DIRECTIONS FOR THIS TASK ->
Every line of the material that includes the word "client" is to be shown.

====

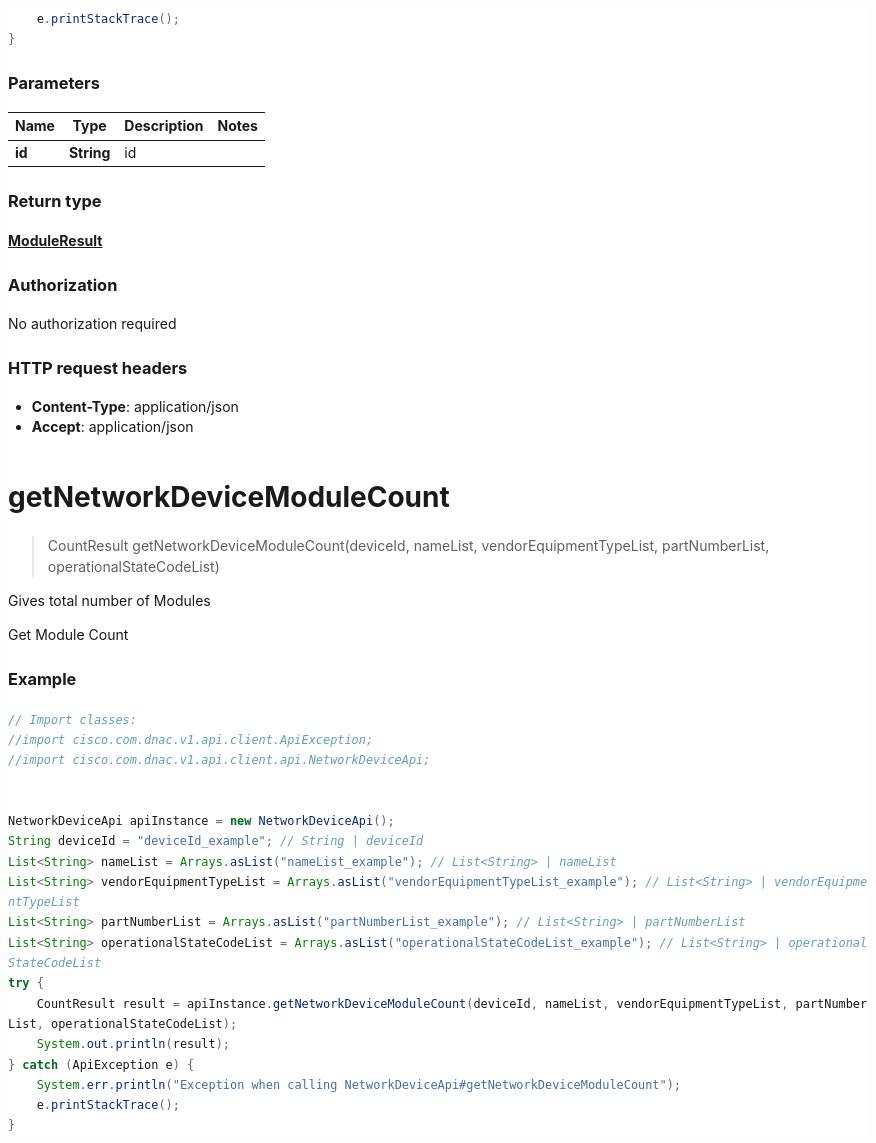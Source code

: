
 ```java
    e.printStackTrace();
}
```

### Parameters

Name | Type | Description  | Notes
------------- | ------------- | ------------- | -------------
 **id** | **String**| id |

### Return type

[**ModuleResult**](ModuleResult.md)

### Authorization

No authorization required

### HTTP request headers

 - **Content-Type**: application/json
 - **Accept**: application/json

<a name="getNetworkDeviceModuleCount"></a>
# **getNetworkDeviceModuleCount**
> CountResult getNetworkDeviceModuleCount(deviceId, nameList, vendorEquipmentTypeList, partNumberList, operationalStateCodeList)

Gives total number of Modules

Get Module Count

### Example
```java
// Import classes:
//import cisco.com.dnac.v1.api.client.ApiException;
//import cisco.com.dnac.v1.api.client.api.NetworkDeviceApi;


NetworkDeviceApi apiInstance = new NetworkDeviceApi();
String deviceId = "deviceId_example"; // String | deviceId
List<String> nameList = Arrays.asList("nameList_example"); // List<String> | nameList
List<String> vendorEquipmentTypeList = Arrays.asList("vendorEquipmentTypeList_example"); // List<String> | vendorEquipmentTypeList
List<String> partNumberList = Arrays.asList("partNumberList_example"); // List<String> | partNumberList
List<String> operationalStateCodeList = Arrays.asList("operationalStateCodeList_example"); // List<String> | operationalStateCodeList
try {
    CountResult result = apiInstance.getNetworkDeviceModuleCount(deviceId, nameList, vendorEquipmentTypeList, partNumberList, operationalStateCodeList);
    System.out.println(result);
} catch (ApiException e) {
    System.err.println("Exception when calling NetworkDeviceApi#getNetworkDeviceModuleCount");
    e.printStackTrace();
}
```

====

ANSWER SPACE ->
//import cisco.com.dnac.v1.api.client.ApiException;
//import cisco.com.dnac.v1.api.client.api.NetworkDeviceApi;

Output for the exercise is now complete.